Sweden has now lost in four of five semifinals and will try to finish third for a fourth time.
“I have to watch the game, I really do, before I can make any assessments,” said Sweden coach Peter Gerhardsson. “Right now I am full of emotions. It is is the third loss in the semifinals. I think everyone just feels sadness and huge disappointment.”
Paralluelo became just the second teenager to score in a Women’s World Cup semifinal after Kara Lang of Canada in 2003, also against Sweden
“It was a magic moment. It is something very unique when I scored the first goal. To be able to repeat is really incredible,” Paraluello said.

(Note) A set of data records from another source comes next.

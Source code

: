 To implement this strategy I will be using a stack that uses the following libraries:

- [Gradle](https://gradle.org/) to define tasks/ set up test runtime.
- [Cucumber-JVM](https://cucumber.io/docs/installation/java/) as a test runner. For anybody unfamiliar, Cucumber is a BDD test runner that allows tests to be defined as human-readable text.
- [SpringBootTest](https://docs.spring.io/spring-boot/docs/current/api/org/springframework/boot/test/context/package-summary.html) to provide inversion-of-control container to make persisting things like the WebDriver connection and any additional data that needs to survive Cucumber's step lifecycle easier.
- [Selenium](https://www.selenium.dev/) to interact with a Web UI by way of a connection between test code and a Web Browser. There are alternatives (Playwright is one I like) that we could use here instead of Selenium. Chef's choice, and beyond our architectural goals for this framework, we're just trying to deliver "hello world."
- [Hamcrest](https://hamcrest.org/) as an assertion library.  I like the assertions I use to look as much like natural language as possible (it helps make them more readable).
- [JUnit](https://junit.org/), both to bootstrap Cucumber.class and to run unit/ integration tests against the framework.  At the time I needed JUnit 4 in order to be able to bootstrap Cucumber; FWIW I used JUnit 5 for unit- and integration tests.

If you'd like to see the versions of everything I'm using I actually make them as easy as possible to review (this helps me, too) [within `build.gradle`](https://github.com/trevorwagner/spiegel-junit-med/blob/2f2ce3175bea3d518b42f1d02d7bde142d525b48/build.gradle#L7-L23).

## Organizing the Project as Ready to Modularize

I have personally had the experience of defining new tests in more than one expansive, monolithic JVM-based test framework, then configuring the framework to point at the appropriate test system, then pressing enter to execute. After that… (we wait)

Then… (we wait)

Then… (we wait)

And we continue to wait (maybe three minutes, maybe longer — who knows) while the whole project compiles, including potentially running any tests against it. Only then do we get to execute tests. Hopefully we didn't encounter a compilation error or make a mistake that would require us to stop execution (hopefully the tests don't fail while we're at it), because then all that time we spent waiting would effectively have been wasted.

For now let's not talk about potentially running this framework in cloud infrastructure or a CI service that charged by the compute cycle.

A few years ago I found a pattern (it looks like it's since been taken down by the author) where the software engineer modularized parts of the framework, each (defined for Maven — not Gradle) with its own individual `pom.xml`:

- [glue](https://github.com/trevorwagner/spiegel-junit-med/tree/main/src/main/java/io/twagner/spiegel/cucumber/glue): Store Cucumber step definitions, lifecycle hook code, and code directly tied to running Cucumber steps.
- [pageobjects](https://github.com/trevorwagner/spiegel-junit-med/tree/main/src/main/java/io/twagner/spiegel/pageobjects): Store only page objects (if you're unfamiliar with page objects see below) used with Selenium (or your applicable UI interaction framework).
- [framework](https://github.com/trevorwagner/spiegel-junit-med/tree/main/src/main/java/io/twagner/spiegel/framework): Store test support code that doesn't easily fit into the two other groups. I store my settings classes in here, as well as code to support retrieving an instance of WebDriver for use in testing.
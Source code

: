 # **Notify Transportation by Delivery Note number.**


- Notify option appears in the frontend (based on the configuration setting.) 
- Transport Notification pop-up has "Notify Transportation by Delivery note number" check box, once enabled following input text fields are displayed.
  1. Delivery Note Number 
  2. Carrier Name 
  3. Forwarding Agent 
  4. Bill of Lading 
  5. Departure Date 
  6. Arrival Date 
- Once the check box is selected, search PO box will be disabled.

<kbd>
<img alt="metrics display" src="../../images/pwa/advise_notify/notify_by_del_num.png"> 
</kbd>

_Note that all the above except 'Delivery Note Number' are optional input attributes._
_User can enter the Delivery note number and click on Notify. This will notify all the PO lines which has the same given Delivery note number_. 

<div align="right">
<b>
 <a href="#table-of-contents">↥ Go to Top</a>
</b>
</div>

Spain is playing in only its third World Cup. Four years ago, La Roja advanced to the knockout round but lost to eventual champions the United States.
“Now it’s the final. I think we have to do what we’ve done in every match,” said Paralluelo. “We’ve overcome every challenge and now we face the ultimate challenge, the big one”
The Swedes have never won a World Cup. They were the 2003 runner-up and have finished third three times. Sweden won silver medals at the Tokyo Olympics two years ago, and at the 2016 Games in Brazil.
“I’m tired of crying big tournament tears,” said Kosovare Asllani. Sweden also lost in the semifinals of the Euros last September.
The Swedes swept their opponents in the group stage before knocking out two-time reigning champion the United States on a penalty shootout after a scoreless draw.
Sweden then got by previously unbeaten Japan 2-1 in the quarterfinals.
Spain fell to second in its group after a blowout loss to Japan, but rallied to beat Switzerland 5-1 and the Netherlands 2-1 to reach the semifinals. It was La Roja’s first appearance in a major semifinal since the 1997 European Championships.
Spain’s two-time Ballon d’Or winner Alexia Putellas made her third start of the World Cup. Putellas ruptured her ACL last summer and has been working her way back to full fitness. She came off the bench in the team’s last two matches.
Putellas, who replaced Esther Gonzalez in the starting 11, was subbed off in the 57th minute for teenage Paralluelo, who has now scored in two straight games.
Spain dominated possession and had the better chances in the first half. Carmona’s blast from the top of the box was a low shot went just wide. Sweden’s defense, which had allowed just two goals in the tournament, held.
Putellas nutmegged Filippa Angeldal before delivering a cross in the 35th minute but Magdalena Eriksson was there to clear it away.
Spain goalkeeper Cata Coll dove to save Fridolina Rolfo’s shot late in the half, then punched the ball away on a corner kick to keep the game scoreless at the half.
Sweden had energy to start the second half but Spain still had chances. Paralleulo’s header in the 63rd minute sailed over the goal.
Alba Redondo was on the ground in front of the goal but got a foot on the ball and appeared to score in the 71st minute, but she was just wide and the ball was caught up in the side netting.
There were a few tense moments when Paralluelo’s goal was checked by video review, but it was awarded.
After Carmona’s goal, Spain’s players piled on top of her near their bench.
There were 43,217 fans on hand for the match at Auckland’s Eden Park.